**SUPPLIED MATERIAL:**
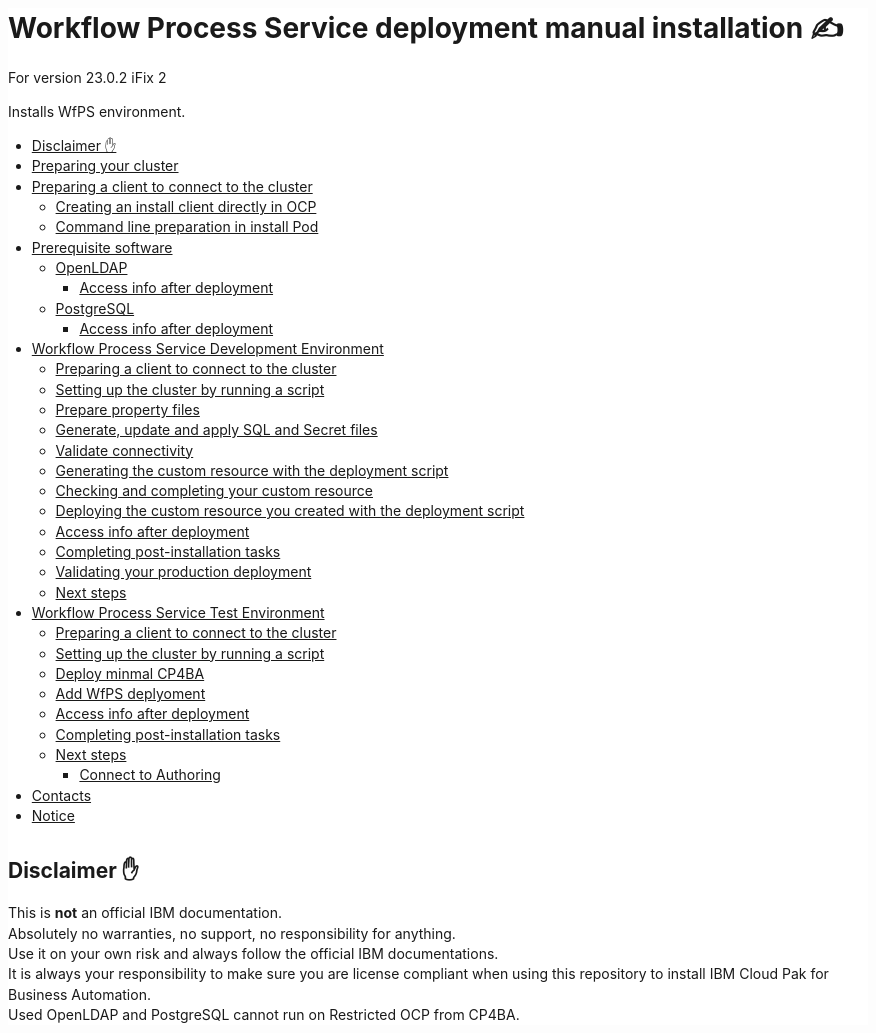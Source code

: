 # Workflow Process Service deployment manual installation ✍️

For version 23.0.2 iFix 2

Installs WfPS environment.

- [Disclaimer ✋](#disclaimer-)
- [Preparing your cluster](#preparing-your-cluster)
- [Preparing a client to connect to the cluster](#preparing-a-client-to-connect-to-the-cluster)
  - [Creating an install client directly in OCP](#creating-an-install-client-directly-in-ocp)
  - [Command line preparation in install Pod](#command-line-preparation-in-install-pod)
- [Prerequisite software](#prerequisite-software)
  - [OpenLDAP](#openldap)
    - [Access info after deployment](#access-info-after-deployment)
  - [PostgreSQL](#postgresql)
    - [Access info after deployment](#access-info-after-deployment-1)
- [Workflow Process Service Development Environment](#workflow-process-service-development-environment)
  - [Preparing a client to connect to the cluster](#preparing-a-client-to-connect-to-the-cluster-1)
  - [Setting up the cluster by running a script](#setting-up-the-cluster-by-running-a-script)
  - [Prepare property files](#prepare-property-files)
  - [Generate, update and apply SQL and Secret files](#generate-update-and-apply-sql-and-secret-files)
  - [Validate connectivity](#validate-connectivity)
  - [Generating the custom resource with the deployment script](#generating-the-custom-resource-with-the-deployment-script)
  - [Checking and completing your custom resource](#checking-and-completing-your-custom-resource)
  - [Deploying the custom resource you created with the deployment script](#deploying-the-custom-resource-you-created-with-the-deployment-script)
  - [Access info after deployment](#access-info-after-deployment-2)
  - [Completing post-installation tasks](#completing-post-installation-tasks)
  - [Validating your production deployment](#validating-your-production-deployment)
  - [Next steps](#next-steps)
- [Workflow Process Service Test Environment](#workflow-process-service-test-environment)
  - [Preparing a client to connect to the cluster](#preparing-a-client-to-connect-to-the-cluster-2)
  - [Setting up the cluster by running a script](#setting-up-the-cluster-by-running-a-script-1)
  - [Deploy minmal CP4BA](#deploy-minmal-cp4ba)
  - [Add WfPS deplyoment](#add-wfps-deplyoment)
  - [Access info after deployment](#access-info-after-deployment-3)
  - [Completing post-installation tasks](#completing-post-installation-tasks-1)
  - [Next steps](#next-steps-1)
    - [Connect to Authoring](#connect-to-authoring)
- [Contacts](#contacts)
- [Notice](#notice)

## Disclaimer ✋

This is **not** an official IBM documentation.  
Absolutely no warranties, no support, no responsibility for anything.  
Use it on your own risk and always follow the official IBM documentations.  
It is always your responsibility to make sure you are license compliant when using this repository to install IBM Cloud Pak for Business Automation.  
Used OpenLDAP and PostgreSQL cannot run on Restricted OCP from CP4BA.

---

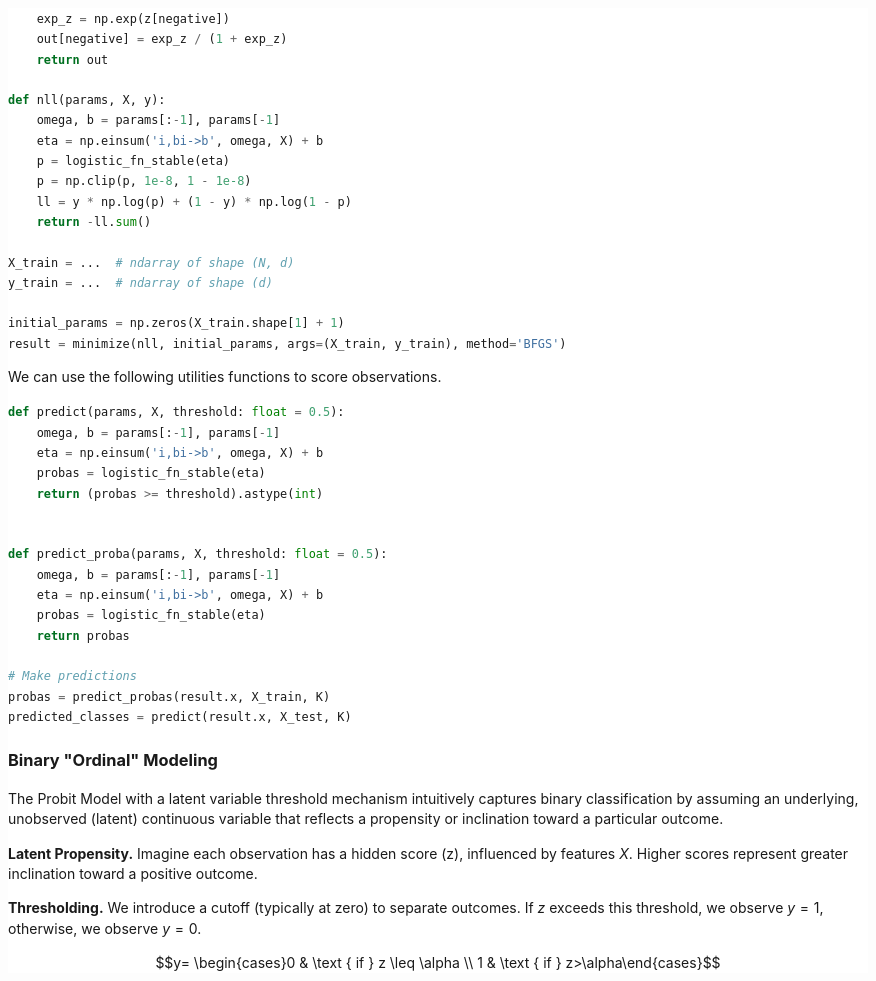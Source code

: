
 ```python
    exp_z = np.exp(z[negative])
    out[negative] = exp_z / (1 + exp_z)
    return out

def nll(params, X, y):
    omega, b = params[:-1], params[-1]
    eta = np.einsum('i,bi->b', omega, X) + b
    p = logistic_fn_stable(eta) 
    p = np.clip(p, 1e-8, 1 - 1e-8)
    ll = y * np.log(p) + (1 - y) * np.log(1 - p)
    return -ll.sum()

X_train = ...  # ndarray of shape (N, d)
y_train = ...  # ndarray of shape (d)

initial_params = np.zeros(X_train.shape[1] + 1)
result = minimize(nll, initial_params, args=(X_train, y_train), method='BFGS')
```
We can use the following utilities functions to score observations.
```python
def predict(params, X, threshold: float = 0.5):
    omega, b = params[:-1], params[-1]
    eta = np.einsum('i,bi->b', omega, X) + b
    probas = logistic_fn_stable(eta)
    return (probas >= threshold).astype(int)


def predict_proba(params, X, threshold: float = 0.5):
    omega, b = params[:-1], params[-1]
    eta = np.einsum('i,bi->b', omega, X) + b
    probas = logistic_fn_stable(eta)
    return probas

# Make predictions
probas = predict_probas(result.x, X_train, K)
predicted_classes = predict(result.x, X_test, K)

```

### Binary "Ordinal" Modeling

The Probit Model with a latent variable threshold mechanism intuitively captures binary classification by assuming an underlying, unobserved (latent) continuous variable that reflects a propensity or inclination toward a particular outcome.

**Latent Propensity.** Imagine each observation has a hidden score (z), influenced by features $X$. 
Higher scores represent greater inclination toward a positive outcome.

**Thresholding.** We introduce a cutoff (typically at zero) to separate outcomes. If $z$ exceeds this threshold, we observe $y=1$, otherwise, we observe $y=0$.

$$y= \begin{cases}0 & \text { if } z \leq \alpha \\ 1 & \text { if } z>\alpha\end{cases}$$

**TASK:** Will you return exactly the lines above from the one with "- [Connect to" down to the one with "Use it on your", counting both as part of the range?

**REPLY:**
    - [Connect to Authoring](#connect-to-authoring)
- [Contacts](#contacts)
- [Notice](#notice)

## Disclaimer ✋

This is **not** an official IBM documentation.  
Absolutely no warranties, no support, no responsibility for anything.  
Use it on your own risk and always follow the official IBM documentations.  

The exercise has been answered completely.